Gustav Johannes Wied (6 March 1858 - 24 October 1914) was a Danish writer. He was generally known as a satirical critic of society in his time and he deliberately used his writing talents to expose the establishment, bourgeoisie and ruling class. The government had him imprisoned for 14 days in 1882 for a short story published in a newspaper. Wied wrote novels, short stories, poems and plays (including several satyr plays).

== Biography ==
Gustav Wied was born in Branderslev near Nakskov as the fifth of eleven children by Carl August Wied and Catha Wied.

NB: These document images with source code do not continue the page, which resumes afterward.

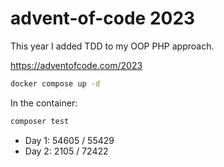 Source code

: # advent-of-code 2023

This year I added TDD to my OOP PHP approach.

<https://adventofcode.com/2023>

```bash
docker compose up -d
```

In the container:

```bash
composer test
```

* Day 1: 54605 / 55429
* Day 2: 2105 / 72422
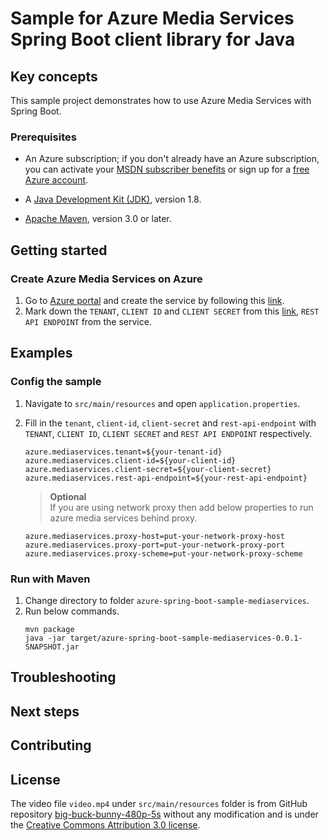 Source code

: # Sample for Azure Media Services Spring Boot client library for Java

## Key concepts
This sample project demonstrates how to use Azure Media Services with Spring Boot.

### Prerequisites

* An Azure subscription; if you don't already have an Azure subscription, you can activate your [MSDN subscriber benefits](https://azure.microsoft.com/pricing/member-offers/msdn-benefits-details/) or sign up for a [free Azure account](https://azure.microsoft.com/free/).

* A [Java Development Kit (JDK)](http://www.oracle.com/technetwork/java/javase/downloads/), version 1.8.

* [Apache Maven](http://maven.apache.org/), version 3.0 or later.

## Getting started
### Create Azure Media Services on Azure

1. Go to [Azure portal](https://portal.azure.com/) and create the service by following this [link](https://docs.microsoft.com/azure/media-services/media-services-portal-create-account). 
2. Mark down the `TENANT`, `CLIENT ID` and `CLIENT SECRET` from this [link](https://docs.microsoft.com/azure/media-services/latest/stream-files-dotnet-quickstart#access-the-media-services-api),
 `REST API ENDPOINT` from the service.

## Examples

### Config the sample

1. Navigate to `src/main/resources` and open `application.properties`.
2. Fill in the `tenant`, `client-id`, `client-secret` and `rest-api-endpoint` with `TENANT`, `CLIENT ID`, `CLIENT SECRET`
and `REST API ENDPOINT` respectively.
    ```properties
    azure.mediaservices.tenant=${your-tenant-id}
    azure.mediaservices.client-id=${your-client-id}
    azure.mediaservices.client-secret=${your-client-secret}
    azure.mediaservices.rest-api-endpoint=${your-rest-api-endpoint}
    ```

    > <strong>Optional</strong>  
    > If you are using network proxy then add below properties to run azure media services behind proxy.  
    ```
    azure.mediaservices.proxy-host=put-your-network-proxy-host
    azure.mediaservices.proxy-port=put-your-network-proxy-port
    azure.mediaservices.proxy-scheme=put-your-network-proxy-scheme
    ```

### Run with Maven

1. Change directory to folder `azure-spring-boot-sample-mediaservices`.
2. Run below commands. 
    ```
    mvn package
    java -jar target/azure-spring-boot-sample-mediaservices-0.0.1-SNAPSHOT.jar
    ```

## Troubleshooting
## Next steps
## Contributing

## License

The video file `video.mp4` under `src/main/resources` folder is from GitHub repository [big-buck-bunny-480p-5s](https://github.com/bower-media-samples/big-buck-bunny-480p-5s) without any modification and is under the [Creative Commons Attribution 3.0 license](http://creativecommons.org/licenses/by/3.0/).
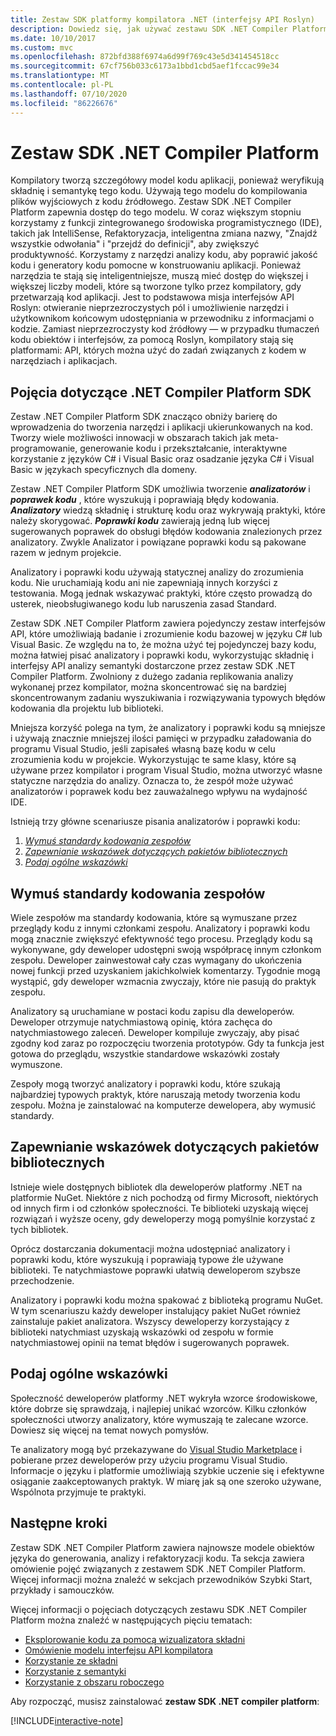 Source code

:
 ```yaml
---
title: Zestaw SDK platformy kompilatora .NET (interfejsy API Roslyn)
description: Dowiedz się, jak używać zestawu SDK .NET Compiler Platform (zwanego również interfejsami API Roslyn) w celu zrozumienia kodu platformy .NET, błędów w programie i naprawienia tych błędów.
ms.date: 10/10/2017
ms.custom: mvc
ms.openlocfilehash: 872bfd388f6974a6d99f769c43e5d341454518cc
ms.sourcegitcommit: 67cf756b033c6173a1bbd1cbd5aef1fccac99e34
ms.translationtype: MT
ms.contentlocale: pl-PL
ms.lasthandoff: 07/10/2020
ms.locfileid: "86226676"
---
```

# <a name="the-net-compiler-platform-sdk"></a>Zestaw SDK .NET Compiler Platform

Kompilatory tworzą szczegółowy model kodu aplikacji, ponieważ weryfikują składnię i semantykę tego kodu. Używają tego modelu do kompilowania plików wyjściowych z kodu źródłowego. Zestaw SDK .NET Compiler Platform zapewnia dostęp do tego modelu. W coraz większym stopniu korzystamy z funkcji zintegrowanego środowiska programistycznego (IDE), takich jak IntelliSense, Refaktoryzacja, inteligentna zmiana nazwy, "Znajdź wszystkie odwołania" i "przejdź do definicji", aby zwiększyć produktywność. Korzystamy z narzędzi analizy kodu, aby poprawić jakość kodu i generatory kodu pomocne w konstruowaniu aplikacji. Ponieważ narzędzia te stają się inteligentniejsze, muszą mieć dostęp do większej i większej liczby modeli, które są tworzone tylko przez kompilatory, gdy przetwarzają kod aplikacji. Jest to podstawowa misja interfejsów API Roslyn: otwieranie nieprzezroczystych pól i umożliwienie narzędzi i użytkownikom końcowym udostępniania w przewodniku z informacjami o kodzie.
Zamiast nieprzezroczysty kod źródłowy — w przypadku tłumaczeń kodu obiektów i interfejsów, za pomocą Roslyn, kompilatory stają się platformami: API, których można użyć do zadań związanych z kodem w narzędziach i aplikacjach.

## <a name="net-compiler-platform-sdk-concepts"></a>Pojęcia dotyczące .NET Compiler Platform SDK

Zestaw .NET Compiler Platform SDK znacząco obniży barierę do wprowadzenia do tworzenia narzędzi i aplikacji ukierunkowanych na kod. Tworzy wiele możliwości innowacji w obszarach takich jak meta-programowanie, generowanie kodu i przekształcanie, interaktywne korzystanie z języków C# i Visual Basic oraz osadzanie języka C# i Visual Basic w językach specyficznych dla domeny.

Zestaw .NET Compiler Platform SDK umożliwia tworzenie ***analizatorów*** i ***poprawek kodu*** , które wyszukują i poprawiają błędy kodowania. ***Analizatory*** wiedzą składnię i strukturę kodu oraz wykrywają praktyki, które należy skorygować. ***Poprawki kodu*** zawierają jedną lub więcej sugerowanych poprawek do obsługi błędów kodowania znalezionych przez analizatory. Zwykle Analizator i powiązane poprawki kodu są pakowane razem w jednym projekcie.

Analizatory i poprawki kodu używają statycznej analizy do zrozumienia kodu. Nie uruchamiają kodu ani nie zapewniają innych korzyści z testowania. Mogą jednak wskazywać praktyki, które często prowadzą do usterek, nieobsługiwanego kodu lub naruszenia zasad Standard.

Zestaw SDK .NET Compiler Platform zawiera pojedynczy zestaw interfejsów API, które umożliwiają badanie i zrozumienie kodu bazowej w języku C# lub Visual Basic. Ze względu na to, że można użyć tej pojedynczej bazy kodu, można łatwiej pisać analizatory i poprawki kodu, wykorzystując składnię i interfejsy API analizy semantyki dostarczone przez zestaw SDK .NET Compiler Platform. Zwolniony z dużego zadania replikowania analizy wykonanej przez kompilator, można skoncentrować się na bardziej skoncentrowanym zadaniu wyszukiwania i rozwiązywania typowych błędów kodowania dla projektu lub biblioteki.

Mniejsza korzyść polega na tym, że analizatory i poprawki kodu są mniejsze i używają znacznie mniejszej ilości pamięci w przypadku załadowania do programu Visual Studio, jeśli zapisałeś własną bazę kodu w celu zrozumienia kodu w projekcie. Wykorzystując te same klasy, które są używane przez kompilator i program Visual Studio, można utworzyć własne statyczne narzędzia do analizy. Oznacza to, że zespół może używać analizatorów i poprawek kodu bez zauważalnego wpływu na wydajność IDE.

Istnieją trzy główne scenariusze pisania analizatorów i poprawki kodu:

1. [*Wymuś standardy kodowania zespołów*](#enforce-team-coding-standards)
1. [*Zapewnianie wskazówek dotyczących pakietów bibliotecznych*](#provide-guidance-with-library-packages)
1. [*Podaj ogólne wskazówki*](#provide-general-guidance)

## <a name="enforce-team-coding-standards"></a>Wymuś standardy kodowania zespołów

Wiele zespołów ma standardy kodowania, które są wymuszane przez przeglądy kodu z innymi członkami zespołu. Analizatory i poprawki kodu mogą znacznie zwiększyć efektywność tego procesu. Przeglądy kodu są wykonywane, gdy deweloper udostępni swoją współpracę innym członkom zespołu. Deweloper zainwestował cały czas wymagany do ukończenia nowej funkcji przed uzyskaniem jakichkolwiek komentarzy. Tygodnie mogą wystąpić, gdy deweloper wzmacnia zwyczajy, które nie pasują do praktyk zespołu.

Analizatory są uruchamiane w postaci kodu zapisu dla deweloperów. Deweloper otrzymuje natychmiastową opinię, która zachęca do natychmiastowego zaleceń. Deweloper kompiluje zwyczajy, aby pisać zgodny kod zaraz po rozpoczęciu tworzenia prototypów. Gdy ta funkcja jest gotowa do przeglądu, wszystkie standardowe wskazówki zostały wymuszone.

Zespoły mogą tworzyć analizatory i poprawki kodu, które szukają najbardziej typowych praktyk, które naruszają metody tworzenia kodu zespołu. Można je zainstalować na komputerze dewelopera, aby wymusić standardy.

## <a name="provide-guidance-with-library-packages"></a>Zapewnianie wskazówek dotyczących pakietów bibliotecznych

Istnieje wiele dostępnych bibliotek dla deweloperów platformy .NET na platformie NuGet.
Niektóre z nich pochodzą od firmy Microsoft, niektórych od innych firm i od członków społeczności. Te biblioteki uzyskają więcej rozwiązań i wyższe oceny, gdy deweloperzy mogą pomyślnie korzystać z tych bibliotek.

Oprócz dostarczania dokumentacji można udostępniać analizatory i poprawki kodu, które wyszukują i poprawiają typowe źle używane biblioteki. Te natychmiastowe poprawki ułatwią deweloperom szybsze przechodzenie.

Analizatory i poprawki kodu można spakować z biblioteką programu NuGet. W tym scenariuszu każdy deweloper instalujący pakiet NuGet również zainstaluje pakiet analizatora. Wszyscy deweloperzy korzystający z biblioteki natychmiast uzyskają wskazówki od zespołu w formie natychmiastowej opinii na temat błędów i sugerowanych poprawek.

## <a name="provide-general-guidance"></a>Podaj ogólne wskazówki

Społeczność deweloperów platformy .NET wykryła wzorce środowiskowe, które dobrze się sprawdzają, i najlepiej unikać wzorców. Kilku członków społeczności utworzy analizatory, które wymuszają te zalecane wzorce. Dowiesz się więcej na temat nowych pomysłów.

Te analizatory mogą być przekazywane do [Visual Studio Marketplace](https://marketplace.visualstudio.com/vs) i pobierane przez deweloperów przy użyciu programu Visual Studio. Informacje o języku i platformie umożliwiają szybkie uczenie się i efektywne osiąganie zaakceptowanych praktyk. W miarę jak są one szeroko używane, Wspólnota przyjmuje te praktyki.

## <a name="next-steps"></a>Następne kroki

Zestaw SDK .NET Compiler Platform zawiera najnowsze modele obiektów języka do generowania, analizy i refaktoryzacji kodu. Ta sekcja zawiera omówienie pojęć związanych z zestawem SDK .NET Compiler Platform. Więcej informacji można znaleźć w sekcjach przewodników Szybki Start, przykłady i samouczków.

Więcej informacji o pojęciach dotyczących zestawu SDK .NET Compiler Platform można znaleźć w następujących pięciu tematach:

- [Eksplorowanie kodu za pomocą wizualizatora składni](syntax-visualizer.md)
- [Omówienie modelu interfejsu API kompilatora](compiler-api-model.md)
- [Korzystanie ze składni](work-with-syntax.md)
- [Korzystanie z semantyki](work-with-semantics.md)
- [Korzystanie z obszaru roboczego](work-with-workspace.md)

Aby rozpocząć, musisz zainstalować **zestaw SDK .NET compiler platform**:

[!INCLUDE[interactive-note](~/includes/roslyn-installation.md)]

<!--

Turn this on as more of the conceptual content is in place:
- Try the [Quickstarts](quickstart/index.md) to create your first tutorial.
- Experiment with one of the [Tutorials](tutorials/index.md).
- Explore the [Samples](samples/index.md) to see some simple analyzers.
- Read the [Concepts](concepts/index.md) to understand the ideas behind analyzers and code fixes.

-->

His best-known work is the novel Livsens Ondskab (1899), depicting life in a small provincial Danish town. The story revolves around customs official Knagsted, a red-bearded satyrical Diogenes, who openly ridicules the hypocrisy of the snobbish bourgeois inhabitants, and Emanual Thomsen, a tragic struggler, trying to obtain the funds needed to regain his ancestral farm. In the sequel Knagsted (1902), Wied let Knagsted comment on the contemporary fashionable society in the Bohemian spa resort of Karlsbad in Karlovy Vary.

Wied eventually lost popularity and fell ill, suffering from severe stomach aches. Badly affected by his condition and despondent, he committed suicide with an overdose of potassium cyanide in 1914. The Gustav Wied Society was established in 1938 with the purpose of publicizing knowledge about Gustav Wied and his literary legacy.

== Bibliography ==
Gustav Wied was very productive. Among his most notable works are:
- En Hjemkomst (play), 1889
- Silhuetter (short stories), 1891
- En Bryllupsnat (play), 1892
- Barnlige Sjæle (short stories), 1893
- Ungdomshistorier, 1895
- Slægten, 1898 (made into a film in 1978)
- Livsens ondskab, 1899 (made into a television series in 1971, first broadcast in 1972)
- Thummelumsen (play), 1901
- Skærmydsler, 1901
- Den gamle Pavillon (play), 1902
- Knagsted, 1902
- Dansemus (play), 1905
- Fædrene æde druer, 1908 (made into the film Sort høst in 1993)
- Circus Mundi (stories), 1909
- Kærlighed, Fire Idyller (play), 1909
- Ærtehalm (play), 1909
- Pastor Sørensen og Co., 1913
- Imellem Slagene (stories and a play), 1914
- Digt og virkelighed (recollections), 1914

English translations:

- Two Satyrical Dramas, (1999)

== Films ==
Many of Wieds stories and plays have been filmed, two in his own lifetime, both black and white silent movies. The first was "Kærlighed og Selvmord" (Love and Suicide), released in 1911. It is a pantomime, following his own manuscript but with unknown director. The second film "Das Feuer" (The Fire) was produced in Germany and released on 4 May 1914, the same year Wied committed suicide. It is an adapted screenplay written by Karl Freund after one of Wied's novels. After his death, the first Wied-related film "Thummelumsen " was released in 1941, an adapted screenplay of his 1901 play by the same name. Most of the posthumous films has been Danish TV productions, but a few of them was produced in Sweden and Finland.

The latest Wied-film was "Sort høst" (Black harvest), a cinema film released in 1993. It is an adapted screenplay drama of Wied's "Fædrene Æde Druer" from 1908, produced by film director Anders Refn.